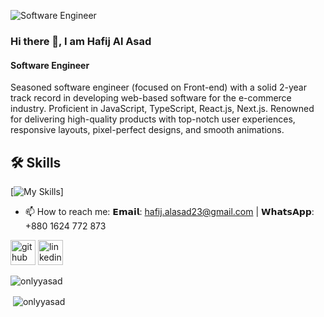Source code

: ![Software Engineer](https://i.ibb.co/xq0HGLSz/Git-Hub-June25.png)

### Hi there 👋, I am Hafij Al Asad
#### Software Engineer

Seasoned software engineer (focused on Front-end) with a solid 2-year track record in developing web-based software for the e-commerce industry. Proficient in JavaScript, TypeScript, React.js, Next.js. Renowned for delivering high-quality products with top-notch user experiences, responsive layouts, pixel-perfect designs, and smooth animations. 

## 🛠 Skills
[![My Skills](https://skillicons.dev/icons?i=js,ts,react,nextjs,nodejs,express,mongodb,mysql,postgres,php,laravel,html,css,tailwind,bootstrap,git,docker)]


- 📫 How to reach me: 𝗘𝗺𝗮𝗶𝗹: hafij.alasad23@gmail.com  |  𝗪𝗵𝗮𝘁𝘀𝗔𝗽𝗽: +880 1624 772 873 


[<img src='https://skillicons.dev/icons?i=github' alt='github' height='40'>](https://github.com/onlyyasad) [<img src='https://skillicons.dev/icons?i=linkedin' alt='linkedin' height='40'>](https://www.linkedin.com/in/hafijalasad/) 

<p><img align="left" src="https://github-readme-stats.vercel.app/api/top-langs?username=onlyyasad&show_icons=true&locale=en&layout=compact" alt="onlyyasad" /></p>
<br/>
<p>&nbsp;<img align="center" src="https://github-readme-stats.vercel.app/api?username=onlyyasad&show_icons=true&locale=en" alt="onlyyasad" /></p>



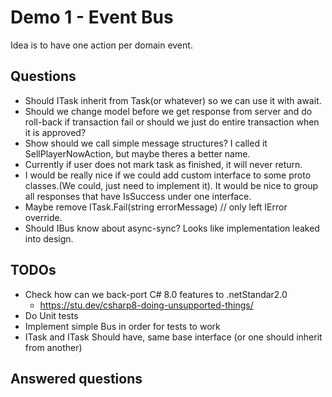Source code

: ﻿# Demo 1 - Event Bus

Idea is to have one action per domain event.

## Questions
- Should ITask inherit from Task(or whatever) so we can use it with await.
- Should we change model before we get response from server and do roll-back if transaction fail or should we just do entire transaction when it is approved?
- Show should we call simple message structures? I called it SellPlayerNowAction, but maybe theres a better name.
- Currently if user does not mark task as finished, it will never return.
- I would be really nice if we could add custom interface to some proto classes.(We could, just need to implement it). It would be nice to group all responses that have IsSuccess under one interface.
- Maybe remove ITask.Fail(string errorMessage) // only left IError override.
- Should IBus know about async-sync? Looks like implementation leaked into design.

## TODOs
- Check how can we back-port C# 8.0 features to .netStandar2.0
	- https://stu.dev/csharp8-doing-unsupported-things/
- Do Unit tests
- Implement simple Bus in order for tests to work
- ITask and ITask<T> Should have, same base interface (or one should inherit from another)

## Answered questions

# Work task
For the string "vercel", return every line of the data where it appears.

# Solution
<p><img align="left" src="https://github-readme-stats.vercel.app/api/top-langs?username=onlyyasad&show_icons=true&locale=en&layout=compact" alt="onlyyasad" /></p>
<p>&nbsp;<img align="center" src="https://github-readme-stats.vercel.app/api?username=onlyyasad&show_icons=true&locale=en" alt="onlyyasad" /></p>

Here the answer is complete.